▸ Exercise description:
In the listing below, find the line with "Fullcycle - Codelivery" and the line with "entre os sistemas". Repeat those two lines and all lines between them exactly.

▸ Records to use:
↓↓↓
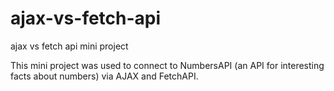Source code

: # ajax-vs-fetch-api
ajax vs fetch api mini project

This mini project was used to connect to NumbersAPI (an API for interesting facts about numbers) via AJAX and FetchAPI.
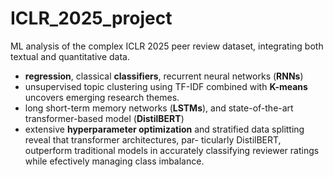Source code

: # ICLR_2025_project
ML analysis of the complex ICLR 2025 peer review dataset, integrating both textual and quantitative data. 
- **regression**, classical **classifiers**, recurrent neural networks (**RNNs**)
- unsupervised topic clustering using TF-IDF  combined with **K-means** uncovers emerging research themes.
- long short-term memory networks (**LSTMs**), and state-of-the-art transformer-based model (**DistilBERT**)
- extensive **hyperparameter optimization** and stratified data splitting reveal that transformer architectures, par-
ticularly DistilBERT, outperform traditional models in accurately classifying reviewer ratings while efectively
managing class imbalance.

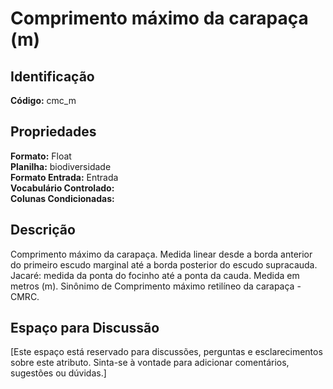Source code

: # Comprimento máximo da carapaça (m)

## Identificação
**Código:** cmc_m

## Propriedades
**Formato:** Float  
**Planilha:** biodiversidade  
**Formato Entrada:** Entrada  
**Vocabulário Controlado:**   
**Colunas Condicionadas:**   

## Descrição
Comprimento máximo da carapaça. Medida linear desde a borda anterior do primeiro escudo marginal até a borda posterior do escudo supracauda. Jacaré: medida da ponta do focinho até a ponta da cauda. Medida em metros (m). Sinônimo de Comprimento máximo retilíneo da carapaça - CMRC.

## Espaço para Discussão
[Este espaço está reservado para discussões, perguntas e esclarecimentos sobre este atributo. Sinta-se à vontade para adicionar comentários, sugestões ou dúvidas.]
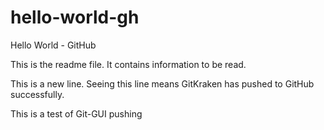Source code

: # hello-world-gh
Hello World - GitHub

This is the readme file. It contains information to be read.

This is a new line. Seeing this line means GitKraken has pushed to GitHub successfully.

This is a test of Git-GUI pushing
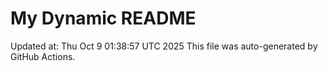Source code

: # My Dynamic README
Updated at: Thu Oct  9 01:38:57 UTC 2025
This file was auto-generated by GitHub Actions.
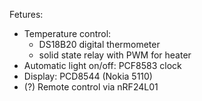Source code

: Fetures:
- Temperature control:
  - DS18B20 digital thermometer
  - solid state relay with PWM for heater
- Automatic light on/off: PCF8583 clock
- Display: PCD8544 (Nokia 5110)
- (?) Remote control via nRF24L01
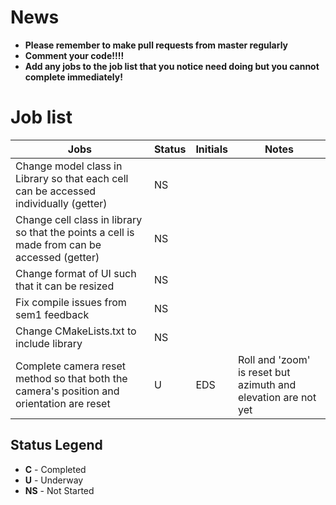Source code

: # News  
- **Please remember to make pull requests from master regularly**
- **Comment your code!!!!** 
- **Add any jobs to the job list that you notice need doing but you cannot complete immediately!**

# Job list

|Jobs|Status|Initials|Notes|
|----|------|--------|-----|
|Change model class in Library so that each cell can be accessed individually (getter)|NS|||
|Change cell class in library so that the points a cell is made from can be accessed (getter)|NS|||
|Change format of UI such that it can be resized|NS|||
|Fix compile issues from sem1 feedback|NS|||
|Change CMakeLists.txt to include library|NS|||
|Complete camera reset method so that both the camera's position and orientation are reset|U|EDS|Roll and 'zoom' is reset but azimuth and elevation are not yet|

## Status Legend
- **C** - Completed  
- **U** - Underway  
- **NS** - Not Started  
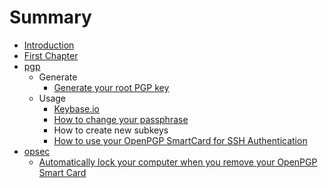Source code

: # Summary

* [Introduction](README.md)
* [First Chapter](chapter1.md)
* [pgp](pgp.md)
   * Generate
       * [Generate your root PGP key](generate_your_root_pgp_key.md)
   * Usage
       * [Keybase.io](keybaseio.md)
       * [How to change your passphrase](how_to_change_your_passphrase.md)
       * How to create new subkeys
       * [How to use your OpenPGP SmartCard for SSH Authentication](how_to_use_your_openpgp_smartcard_for_ssh_authenti.md)
* [opsec](opsec.md)
   * [Automatically lock your computer when you remove your OpenPGP Smart Card](automatically_lock_your_computer_when_you_remove_y.md)

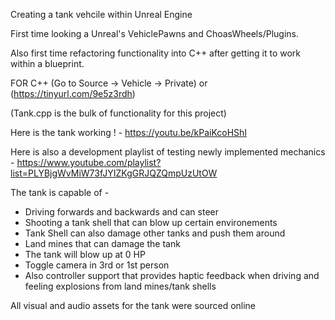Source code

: Creating a tank vehcile within Unreal Engine

First time looking a Unreal's VehiclePawns and ChoasWheels/Plugins.

Also first time refactoring functionality into C++ after getting it to work within a blueprint.


FOR C++ (Go to Source -> Vehicle -> Private) or (https://tinyurl.com/9e5z3rdh)

(Tank.cpp is the bulk of functionality for this project)




Here is the tank working ! - https://youtu.be/kPaiKcoHShI

Here is also a development playlist of testing newly implemented mechanics - https://www.youtube.com/playlist?list=PLYBjgWvMiW73fJYIZKgGRJQZQmpUzUtOW


The tank is capable of -

- Driving forwards and backwards and can steer
- Shooting a tank shell that can blow up certain environements
- Tank Shell can also damage other tanks and push them around
- Land mines that can damage the tank
- The tank will blow up at 0 HP
- Toggle camera in 3rd or 1st person
- Also controller support that provides haptic feedback when driving and feeling explosions from land mines/tank shells

All visual and audio assets for the tank were sourced online
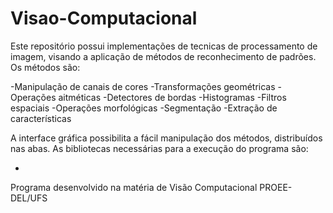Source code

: # Visao-Computacional
Este repositório possui implementações de tecnicas de processamento de imagem, visando a aplicação de métodos de reconhecimento de padrões. Os métodos são:

-Manipulação de canais de cores
-Transformações geométricas
-Operações aitméticas
-Detectores de bordas
-Histogramas
-Filtros espaciais
-Operações morfológicas
-Segmentação
-Extração de características

A interface gráfica possibilita a fácil manipulação dos métodos, distribuídos nas abas. As bibliotecas necessárias para a execução do programa são:

-

Programa desenvolvido na matéria de Visão Computacional PROEE-DEL/UFS
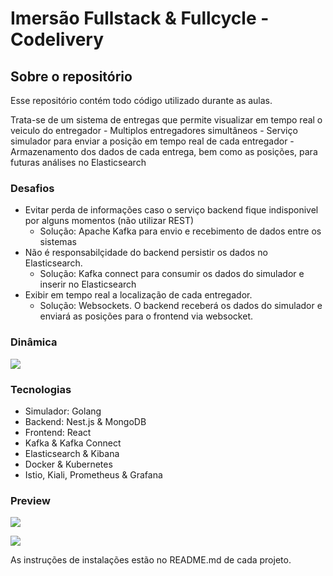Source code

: # Imersão Fullstack & Fullcycle - Codelivery

## Sobre o repositório
Esse repositório contém todo código utilizado durante as aulas.

Trata-se de um sistema de entregas que permite visualizar em tempo real o veiculo do entregador
    - Multiplos entregadores simultâneos
    - Serviço simulador para enviar a posição em tempo real de cada entregador
    - Armazenamento dos dados de cada entrega, bem como as posições, para futuras análises no Elasticsearch


### Desafios
- Evitar perda de informações caso o serviço backend fique indisponivel por alguns momentos (não utilizar REST)
  -  Solução: Apache Kafka para envio e recebimento de dados entre os sistemas
- Não é responsabilçidade do backend persistir os dados no Elasticsearch.
  - Solução: Kafka connect para consumir os dados do simulador e inserir no Elasticsearch
- Exibir em tempo real a localização de cada entregador.
  - Solução: Websockets. O backend receberá os dados do simulador e enviará as posições para o frontend via websocket.
       

### Dinâmica
![](https://33333.cdn.cke-cs.com/kSW7V9NHUXugvhoQeFaf/images/e9c977e30784af3e78254546f7cba211e226010e72bc9633.png)
    

### Tecnologias
* Simulador: Golang
* Backend: Nest.js & MongoDB
* Frontend: React
* Kafka & Kafka Connect
* Elasticsearch & Kibana
* Docker & Kubernetes
* Istio, Kiali, Prometheus & Grafana

### Preview
![](https://33333.cdn.cke-cs.com/kSW7V9NHUXugvhoQeFaf/images/c8f64eca647ec210bbded2300b25fa3ac9adad1d8fc01cbf.png)

![](https://33333.cdn.cke-cs.com/kSW7V9NHUXugvhoQeFaf/images/cf228af6f4bcc900883648eac398cc096b92dcded9dc28ce.png)

As instruções de instalações estão no README.md de cada projeto.
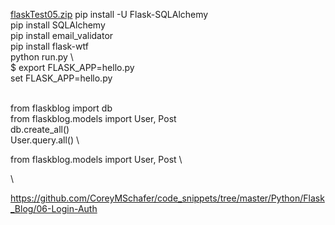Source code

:[flaskTest05.zip](https://github.com/s108000389/File-temporary-storage/files/6595305/flaskTest05.zip)
pip install -U Flask-SQLAlchemy \
pip install SQLAlchemy \
pip install email_validator \
pip install flask-wtf \
python run.py \ \
$ export FLASK_APP=hello.py \
set FLASK_APP=hello.py 

\
from flaskblog import db \
from flaskblog.models import User, Post \
db.create_all() \
User.query.all() \

from flaskblog.models import User, Post \


\

https://github.com/CoreyMSchafer/code_snippets/tree/master/Python/Flask_Blog/06-Login-Auth
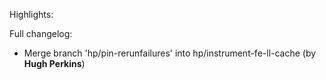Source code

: Highlights:

Full changelog:
   - Merge branch 'hp/pin-rerunfailures' into hp/instrument-fe-ll-cache (by **Hugh Perkins**)
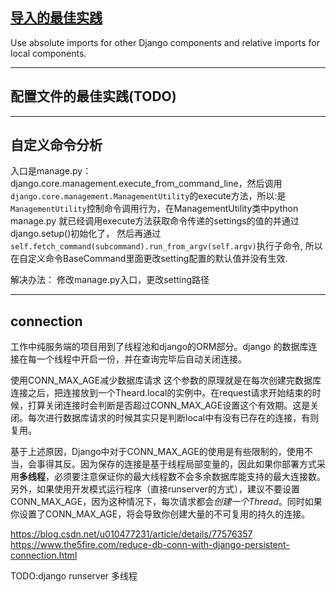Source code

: ## [导入的最佳实践](https://docs.djangoproject.com/en/dev/internals/contributing/writing-code/coding-style/#imports)

Use absolute imports for other Django components and relative imports for local components.

---
## 配置文件的最佳实践(TODO)

---
## 自定义命令分析

入口是manage.py：django.core.management.execute_from_command_line，然后调用`django.core.management.ManagementUtility`的execute方法，所以:是`ManagementUtility`控制命令调用行为，在ManagementUtility类中python manage.py 就已经调用execute方法获取命令传递的settings的值的并通过django.setup()初始化了， 然后再通过`self.fetch_command(subcommand).run_from_argv(self.argv)`执行子命令, 所以在自定义命令BaseCommand里面更改setting配置的默认值并没有生效.

解决办法： 修改manage.py入口，更改setting路径

---
## connection
工作中纯服务端的项目用到了线程池和django的ORM部分。django 的数据库连接在每一个线程中开启一份，并在查询完毕后自动关闭连接。

使用CONN_MAX_AGE减少数据库请求
这个参数的原理就是在每次创建完数据库连接之后，把连接放到一个Theard.local的实例中。在request请求开始结束的时候，打算关闭连接时会判断是否超过CONN_MAX_AGE设置这个有效期。这是关闭。每次进行数据库请求的时候其实只是判断local中有没有已存在的连接，有则复用。

基于上述原因，Django中对于CONN_MAX_AGE的使用是有些限制的，使用不当，会事得其反。因为保存的连接是基于线程局部变量的，因此如果你部署方式采用**多线程**，必须要注意保证你的最大线程数不会多余数据库能支持的最大连接数。另外，如果使用开发模式运行程序（直接runserver的方式），建议不要设置CONN_MAX_AGE，因为这种情况下，每次请求都会*创建一个Thread*。同时如果你设置了CONN_MAX_AGE，将会导致你创建大量的不可复用的持久的连接。



https://blog.csdn.net/u010477231/article/details/77576357
https://www.the5fire.com/reduce-db-conn-with-django-persistent-connection.html

TODO:django runserver 多线程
↑↑↑
▸ Solution:
: # Imersão Fullstack & Fullcycle - Codelivery

## Sobre o repositório
Esse repositório contém todo código utilizado durante as aulas.

Trata-se de um sistema de entregas que permite visualizar em tempo real o veiculo do entregador
    - Multiplos entregadores simultâneos
    - Serviço simulador para enviar a posição em tempo real de cada entregador
    - Armazenamento dos dados de cada entrega, bem como as posições, para futuras análises no Elasticsearch


### Desafios
- Evitar perda de informações caso o serviço backend fique indisponivel por alguns momentos (não utilizar REST)
  -  Solução: Apache Kafka para envio e recebimento de dados entre os sistemas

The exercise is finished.